Mais tarde naquela noite, o Rev. Martin Luther King Jr. chegou. Com o seu carro passou no meio da multidão, e a irmã De Lellis e eu nos aproximamos. Dr. King pegou a minha mão e me agradeceu por ter vindo. Eu fiquei sem palavras. O contraste entre o amor que eu vi nos olhos dele e do ódio que eu tinha visto naquele dia mais cedo, deixou uma marca indelével na minha alma.
Essa marca desencadeou também uma crise dentro de mim. O amor era forte o suficiente para ser a causa determinante da verdadeira justiça que eu buscava?
A resposta de Deus veio alguns meses depois, durante um retiro na minha faculdade, quando um grupo dos Focolares chegou ao campus no outono de 1966. Eu fiquei afascinada por estes homens e mulheres e especialmente intrigada quando falaram de Chiara Lubich. Algumas coisas ficaram muito claras: temos que amar todos (até mesmo aquele policial); o sofrimento tem o seu valor; precisamos agir, não falar; e não precisamos ser muitos para ter Jesus em meio a nós.
Eu coloquei em prática o que entendi. Um dia, a minha colega de quarto me olhou e disse: "Eu sinto que esta não vai ser apenas outra das tuas causas".
Eu tinha muitos planos para minha vida. Depois de ouvir que a maior necessidade de enfermeiros era no campo da psiquiatria, decidi especializar-me nesta área, e eventualmente em psicologia. Eu tinha um namorado e a esperança de que nos casássemos. Onde é que Deus se encaixava? Eu tinha dito sinceramente a Deus: "Se você quiser vir junto, enquanto eu busco os meus objetivos, tudo bem. Caso contrário, eu vou ter que te deixar para trás”. Eu tentei com dificuldade esquecer os Focolares, e fui educada, mas evasiva, quando eles me ligaram.
Após a formatura, eu me mudei para Nova York para a pós-graduação. A comunidade dos Focolares agora estava bem perto e eles me ligaram quase imediatamente, convidando-me para jantar. Fiquei até muito tarde e eles se ofereceram para me levar para casa. Quando chegamos, a minha colega de quarto tinha acabado de entrar, bêbada. Quando olhei para ela - que poderia ter sido eu - senti o doloroso contraste entre a minha vida e a experiência que eu tinha feito naquela noite. Não consegui dormir.

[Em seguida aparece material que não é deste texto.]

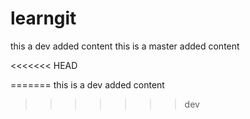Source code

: # learngit



this a dev added content
this is a master added content

<<<<<<< HEAD

=======
this is a dev added content
>>>>>>> dev
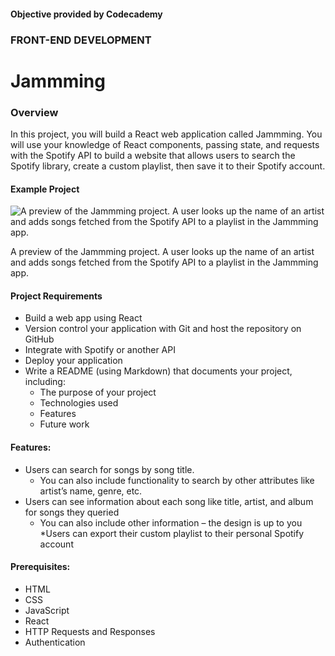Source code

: #### Objective provided by Codecademy

### FRONT-END DEVELOPMENT

# Jammming

### Overview

In this project, you will build a React web application called Jammming. You will use your knowledge of React components, passing state, and requests with the Spotify API to build a website that allows users to search the Spotify library, create a custom playlist, then save it to their Spotify account.

#### Example Project

![A preview of the Jammming project. A user looks up the name of an artist and adds songs fetched from the Spotify API to a playlist in the Jammming app.](https://static-assets.codecademy.com/Courses/react/projects/previews/jamming-project-four-three-preview.gif)

A preview of the Jammming project. A user looks up the name of an artist and adds songs fetched from the Spotify API to a playlist in the Jammming app.

#### Project Requirements
* Build a web app using React
* Version control your application with Git and host the repository on GitHub
* Integrate with Spotify or another API
* Deploy your application
* Write a README (using Markdown) that documents your project, including:
  * The purpose of your project
  * Technologies used
  * Features
  * Future work

#### Features:
* Users can search for songs by song title.
  * You can also include functionality to search by other attributes like artist’s name, genre, etc.
* Users can see information about each song like title, artist, and album for songs they queried
  * You can also include other information – the design is up to you
*Users can export their custom playlist to their personal Spotify account

#### Prerequisites:
* HTML
* CSS
* JavaScript
* React
* HTTP Requests and Responses
* Authentication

Mergulhei nos meus estudos, no meu trabalho, com uma organização estudantil no âmbito da ONU, nos meus ideais. No entanto, durante esse período aceitei os convites dos Focolares. Concordei em ir a uma Mariápolis de Verão por 5 dias para ajudar com o programa das crianças. Lá, algo me incomodava, e foi ficando cada vez mais difícil ignorá-lo.
Um dia fiquei um pouco mais na capela. Senti como se minha alma estivesse sendo puxada em duas direções opostas. Na verdade, era a minha vontade que lutava com a de Deus. De um lado estavam todos os meus objetivos de vida. Do outro, senti um chamado de Deus. E desta vez eu disse "sim". Logo depois me encontrei dizendo a uma focolarina que talvez eu também quisesse ser uma. Ela respondeu me dando um abraço.
Nunca vou esquecer a alegria que experimentei naquele momento. Tudo parecia claro e brilhante. Eu sabia exatamente o que fazer e aonde Deus queria que eu fosse. Eu sabia que o Seu amor poderia transformar qualquer forma de ódio e é a fonte da verdadeira justiça.